EXERCISE GOAL:
Where an image appears, leave it out; otherwise repeat the data exactly.

*** Opening of RECORDS PROVIDED ***

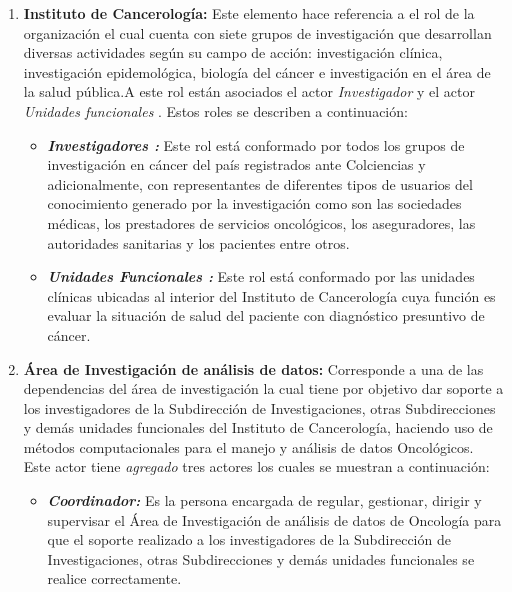 \begin{enumerate}[label=\textbf{\arabic*})]

\item  \textbf{\textbf{Instituto  de Cancerología}:} Este elemento hace referencia a el rol de la organización el cual cuenta con siete grupos de investigación que desarrollan diversas actividades según su campo de acción: investigación clínica, investigación epidemológica, biología del cáncer e investigación en el área de la salud pública.A este rol están asociados el actor \textit{Investigador } y el actor \textit{Unidades funcionales }. Estos roles se describen a continuación: 
\newpage
\begin{itemize}
	\item  \textbf{\textit{Investigadores :}}  Este rol está conformado por todos los grupos de investigación en cáncer del país registrados ante Colciencias y adicionalmente, con representantes de diferentes tipos de usuarios del conocimiento generado por la investigación como son las sociedades médicas, los prestadores de servicios oncológicos, los aseguradores, las autoridades sanitarias y los pacientes entre otros. 
	
	\item  \textbf{\textit{Unidades Funcionales :}}  Este rol está conformado por las unidades clínicas ubicadas al interior del Instituto  de Cancerología cuya función es evaluar la situación de salud del paciente con diagnóstico presuntivo de cáncer. 
\end{itemize}

\item \textbf{Área de Investigación de análisis de datos:} Corresponde a una de las dependencias del área de investigación la cual  tiene por objetivo dar soporte a los investigadores de la Subdirección de Investigaciones, otras Subdirecciones y demás unidades funcionales del Instituto  de Cancerología, haciendo uso de métodos computacionales para el manejo y análisis de datos Oncológicos. Este actor tiene \textit{agregado} tres actores los cuales se muestran a continuación:

\begin{itemize}
\item  \textbf{\textit{Coordinador:}}
Es la persona encargada de regular, gestionar, dirigir y supervisar el Área de Investigación de análisis de datos de Oncología para que el soporte realizado a los investigadores de la Subdirección de Investigaciones, otras Subdirecciones y demás unidades funcionales se realice correctamente.
		

\end{itemize}
\end{enumerate}

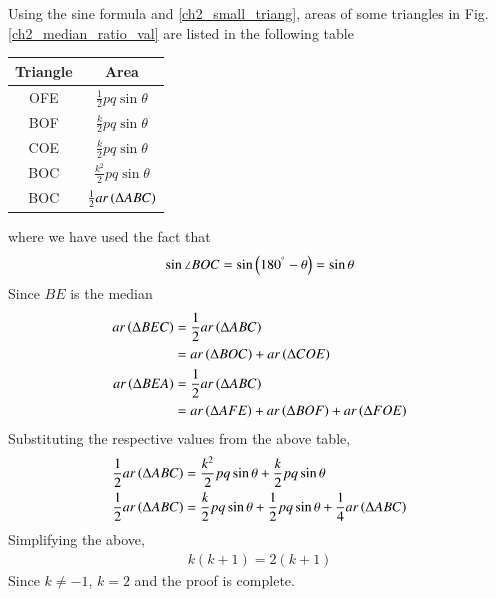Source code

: \proof Using the sine formula and \eqref{ch2_small_triang}, areas of some triangles in Fig. \ref{ch2_median_ratio_val} are listed in the following table
\begin{center}
\begin{tabular}{|c|c|}
	\hline  Triangle& Area  \\ 
	\hline  OFE & $\frac{1}{2}pq \sin \theta $ \\ 
	\hline  BOF &  $\frac{k}{2}pq \sin \theta$\\ 
	\hline  COE & $\frac{k}{2}pq \sin \theta$ \\ 
	\hline  BOC&  $\frac{k^2}{2}pq \sin \theta$\\
	\hline  BOC&  $\frac{1}{2} ar \left(\Delta ABC\right)$\\  
	\hline 
\end{tabular} 
\end{center}
%
where we have used the fact that 
%
\begin{equation}
\sin \angle BOC = \sin \left(180^{\degree}-\theta\right) = \sin \theta
\end{equation}
%
Since $BE$ is the median
\begin{align}
\begin{split}
ar\left(\Delta BEC\right) &= \frac{1}{2} ar\left(\Delta ABC\right)  
\\
& = ar\left(\Delta BOC\right) + ar\left(\Delta COE\right)\\
ar\left(\Delta BEA\right) &= \frac{1}{2} ar\left(\Delta ABC\right)
\\
& = ar\left(\Delta AFE\right) + ar\left(\Delta BOF\right) +  ar\left(\Delta FOE\right)  
\end{split}
\end{align}
%
Substituting the respective values from the above table,
\begin{align}
\begin{split}
\frac{1}{2} ar\left(\Delta ABC\right) &= \frac{k^2}{2}pq \sin \theta + \frac{k}{2}pq \sin \theta
\\
\frac{1}{2} ar\left(\Delta ABC\right) &= \frac{k}{2}pq \sin \theta + \frac{1}{2}pq \sin \theta + \frac{1}{4} ar\left(\Delta ABC\right)
\end{split}
\end{align}
%
Simplifying the above,
%
\begin{align}
k(k+1) = 2(k+1)
\end{align}
%
Since $k \neq -1$, $k = 2$ and the proof is complete.

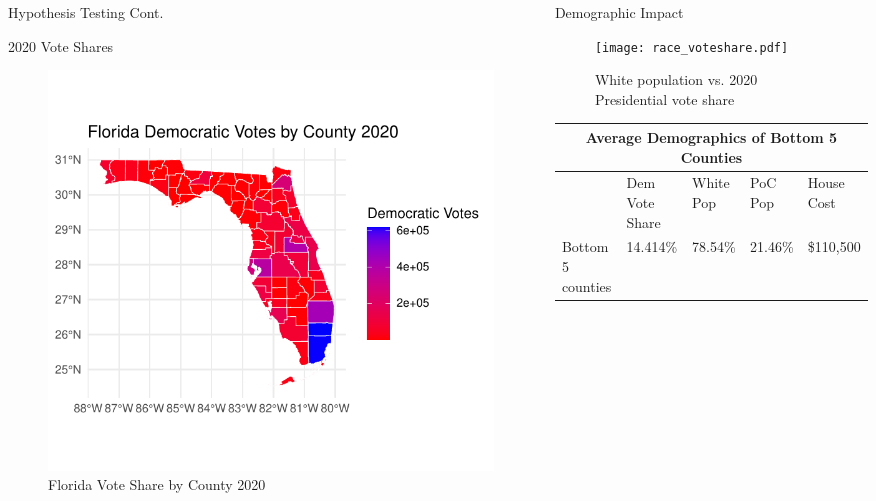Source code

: \documentclass[xcolor=dvipsnames]{beamer}
\newlength{\onecolwid}
\newlength{\twocolwid}
\begin{document}
\begin{frame}[t]
\begin{columns}[t]
\begin{column}{\twocolwid}
\begin{columns}[t,totalwidth=\twocolwid]
\begin{column}{\onecolwid}
\begin{block}{Hypothesis Testing Cont.}
\end{block}


\begin{block}{2020 Vote Shares}
\begin{figure}
\includegraphics[trim={1.45cm 1cm 1.25cm 1cm},clip,scale=2.7]{dem_votes2020.pdf}
\caption{Florida Vote Share by County 2020}
\end{figure}
\end{block}
\end{column} %
\begin{column}{\onecolwid}\vspace{-.6in} %


\begin{block}{Demographic Impact}

\begin{figure}
\texttt{[image: race\_voteshare.pdf]}
\caption{White population vs. 2020 Presidential vote share}
\end{figure}


\begin{tabular}{ |p{5.2cm}|p{5.9cm}|p{5cm}|p{4.2cm}|p{5cm}|}

 \hline
 \multicolumn{5}{|c|}{Average Demographics of Bottom 5 Counties} \\
 \hline
 & Dem Vote Share &White Pop &PoC Pop & House Cost\\
 \hline
 Bottom 5 counties   & 14.414\%    &78.54\%&   21.46\% & \$110,500\\
 \hline


\end{tabular}
\end{block}
\end{column}
\end{columns}
\end{column}
\end{columns}
\end{frame}
\end{document}
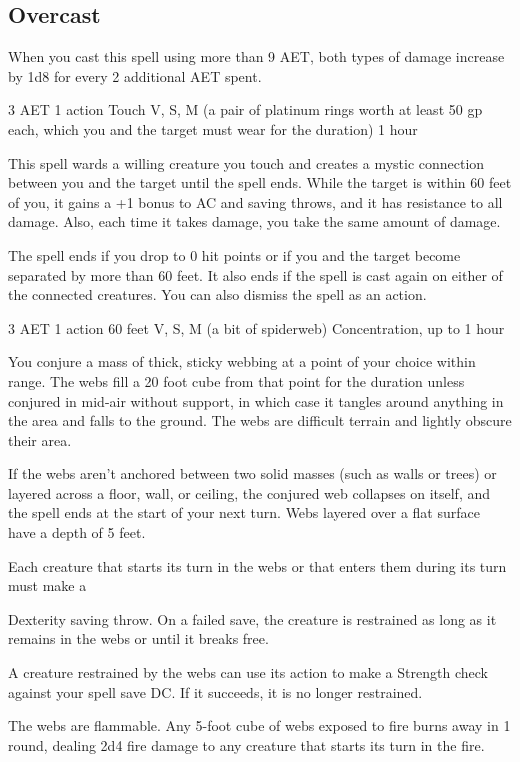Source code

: \subsection*{Overcast} When you cast this spell using more than 9 AET, both types of damage increase by 1d8 for every 2 additional AET spent.

\label{spell:warding-bond}
{3 AET}
{1 action}
{Touch}
{V, S, M (a pair of platinum rings worth at least 50 gp each, which you and the target must wear for the duration)}
{1 hour}

This spell wards a willing creature you touch and creates a mystic connection between you and the target until the spell ends. While the target is within 60 feet of you, it gains a +1 bonus to AC and saving throws, and it has resistance to all damage. Also, each time it takes damage, you take the same amount of damage.

The spell ends if you drop to 0 hit points or if you and the target become separated by more than 60 feet. It also ends if the spell is cast again on either of the connected creatures. You can also dismiss the spell as an action.

\label{spell:web}
{3 AET}
{1 action}
{60 feet}
{V, S, M (a bit of spiderweb)}
{Concentration, up to 1 hour}

You conjure a mass of thick, sticky webbing at a point of your choice within range. The webs fill a 20 foot cube from that point for the duration unless conjured in mid-air without support, in which case it tangles around anything in the area and falls to the ground. The webs are difficult terrain and lightly obscure their area.

If the webs aren't anchored between two solid masses (such as walls or trees) or layered across a floor, wall, or ceiling, the conjured web collapses on itself, and the spell ends at the start of your next turn. Webs layered over a flat surface have a depth of 5 feet.

Each creature that starts its turn in the webs or that enters them during its turn must make a

Dexterity saving throw. On a failed save, the creature is restrained as long as it remains in the webs or until it breaks free.

A creature restrained by the webs can use its action to make a Strength check against your spell save DC. If it succeeds, it is no longer restrained.

The webs are flammable. Any 5-foot cube of webs exposed to fire burns away in 1 round, dealing 2d4 fire damage to any creature that starts its turn in the fire.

*** Close of RECORDS PROVIDED ***

RESPONSE BOX:
 \begin{enumerate}[label=\textbf{\arabic*})]

\item  \textbf{\textbf{Instituto  de Cancerología}:} Este elemento hace referencia a el rol de la organización el cual cuenta con siete grupos de investigación que desarrollan diversas actividades según su campo de acción: investigación clínica, investigación epidemológica, biología del cáncer e investigación en el área de la salud pública.A este rol están asociados el actor \textit{Investigador } y el actor \textit{Unidades funcionales }. Estos roles se describen a continuación: 
\newpage
\begin{itemize}
	\item  \textbf{\textit{Investigadores :}}  Este rol está conformado por todos los grupos de investigación en cáncer del país registrados ante Colciencias y adicionalmente, con representantes de diferentes tipos de usuarios del conocimiento generado por la investigación como son las sociedades médicas, los prestadores de servicios oncológicos, los aseguradores, las autoridades sanitarias y los pacientes entre otros. 
	
	\item  \textbf{\textit{Unidades Funcionales :}}  Este rol está conformado por las unidades clínicas ubicadas al interior del Instituto  de Cancerología cuya función es evaluar la situación de salud del paciente con diagnóstico presuntivo de cáncer. 
\end{itemize}

\item \textbf{Área de Investigación de análisis de datos:} Corresponde a una de las dependencias del área de investigación la cual  tiene por objetivo dar soporte a los investigadores de la Subdirección de Investigaciones, otras Subdirecciones y demás unidades funcionales del Instituto  de Cancerología, haciendo uso de métodos computacionales para el manejo y análisis de datos Oncológicos. Este actor tiene \textit{agregado} tres actores los cuales se muestran a continuación:

\begin{itemize}
\item  \textbf{\textit{Coordinador:}}
Es la persona encargada de regular, gestionar, dirigir y supervisar el Área de Investigación de análisis de datos de Oncología para que el soporte realizado a los investigadores de la Subdirección de Investigaciones, otras Subdirecciones y demás unidades funcionales se realice correctamente.
		

\end{itemize}
\end{enumerate}

Source code

: \proof Using the sine formula and \eqref{ch2_small_triang}, areas of some triangles in Fig. \ref{ch2_median_ratio_val} are listed in the following table
\begin{center}
\begin{tabular}{|c|c|}
	\hline  Triangle& Area  \\ 
	\hline  OFE & $\frac{1}{2}pq \sin \theta $ \\ 
	\hline  BOF &  $\frac{k}{2}pq \sin \theta$\\ 
	\hline  COE & $\frac{k}{2}pq \sin \theta$ \\ 
	\hline  BOC&  $\frac{k^2}{2}pq \sin \theta$\\
	\hline  BOC&  $\frac{1}{2} ar \left(\Delta ABC\right)$\\  
	\hline 
\end{tabular} 
\end{center}
%
where we have used the fact that 
%
\begin{equation}
\sin \angle BOC = \sin \left(180^{\degree}-\theta\right) = \sin \theta
\end{equation}
%
Since $BE$ is the median
\begin{align}
\begin{split}
ar\left(\Delta BEC\right) &= \frac{1}{2} ar\left(\Delta ABC\right)  
\\
& = ar\left(\Delta BOC\right) + ar\left(\Delta COE\right)\\
ar\left(\Delta BEA\right) &= \frac{1}{2} ar\left(\Delta ABC\right)
\\
& = ar\left(\Delta AFE\right) + ar\left(\Delta BOF\right) +  ar\left(\Delta FOE\right)  
\end{split}
\end{align}
%
Substituting the respective values from the above table,
\begin{align}
\begin{split}
\frac{1}{2} ar\left(\Delta ABC\right) &= \frac{k^2}{2}pq \sin \theta + \frac{k}{2}pq \sin \theta
\\
\frac{1}{2} ar\left(\Delta ABC\right) &= \frac{k}{2}pq \sin \theta + \frac{1}{2}pq \sin \theta + \frac{1}{4} ar\left(\Delta ABC\right)
\end{split}
\end{align}
%
Simplifying the above,
%
\begin{align}
k(k+1) = 2(k+1)
\end{align}
%
Since $k \neq -1$, $k = 2$ and the proof is complete.

Source code

: \documentclass[xcolor=dvipsnames]{beamer}
\newlength{\onecolwid}
\newlength{\twocolwid}
\begin{document}
\begin{frame}[t]
\begin{columns}[t]
\begin{column}{\twocolwid}
\begin{columns}[t,totalwidth=\twocolwid]
\begin{column}{\onecolwid}
\begin{block}{Hypothesis Testing Cont.}
\end{block}


\begin{block}{2020 Vote Shares}
\begin{figure}
\includegraphics[trim={1.45cm 1cm 1.25cm 1cm},clip,scale=2.7]{dem_votes2020.pdf}
\caption{Florida Vote Share by County 2020}
\end{figure}
\end{block}
\end{column} %
\begin{column}{\onecolwid}\vspace{-.6in} %


\begin{block}{Demographic Impact}

\begin{figure}
\texttt{[image: race\_voteshare.pdf]}
\caption{White population vs. 2020 Presidential vote share}
\end{figure}


\begin{tabular}{ |p{5.2cm}|p{5.9cm}|p{5cm}|p{4.2cm}|p{5cm}|}

 \hline
 \multicolumn{5}{|c|}{Average Demographics of Bottom 5 Counties} \\
 \hline
 & Dem Vote Share &White Pop &PoC Pop & House Cost\\
 \hline
 Bottom 5 counties   & 14.414\%    &78.54\%&   21.46\% & \$110,500\\
 \hline


\end{tabular}
\end{block}
\end{column}
\end{columns}
\end{column}
\end{columns}
\end{frame}
\end{document}
Source code

: \subsection*{Overcast} When you cast this spell using more than 9 AET, both types of damage increase by 1d8 for every 2 additional AET spent.

\label{spell:warding-bond}
{3 AET}
{1 action}
{Touch}
{V, S, M (a pair of platinum rings worth at least 50 gp each, which you and the target must wear for the duration)}
{1 hour}

This spell wards a willing creature you touch and creates a mystic connection between you and the target until the spell ends. While the target is within 60 feet of you, it gains a +1 bonus to AC and saving throws, and it has resistance to all damage. Also, each time it takes damage, you take the same amount of damage.

The spell ends if you drop to 0 hit points or if you and the target become separated by more than 60 feet. It also ends if the spell is cast again on either of the connected creatures. You can also dismiss the spell as an action.

\label{spell:web}
{3 AET}
{1 action}
{60 feet}
{V, S, M (a bit of spiderweb)}
{Concentration, up to 1 hour}

You conjure a mass of thick, sticky webbing at a point of your choice within range. The webs fill a 20 foot cube from that point for the duration unless conjured in mid-air without support, in which case it tangles around anything in the area and falls to the ground. The webs are difficult terrain and lightly obscure their area.

If the webs aren't anchored between two solid masses (such as walls or trees) or layered across a floor, wall, or ceiling, the conjured web collapses on itself, and the spell ends at the start of your next turn. Webs layered over a flat surface have a depth of 5 feet.

Each creature that starts its turn in the webs or that enters them during its turn must make a

Dexterity saving throw. On a failed save, the creature is restrained as long as it remains in the webs or until it breaks free.

A creature restrained by the webs can use its action to make a Strength check against your spell save DC. If it succeeds, it is no longer restrained.

The webs are flammable. Any 5-foot cube of webs exposed to fire burns away in 1 round, dealing 2d4 fire damage to any creature that starts its turn in the fire.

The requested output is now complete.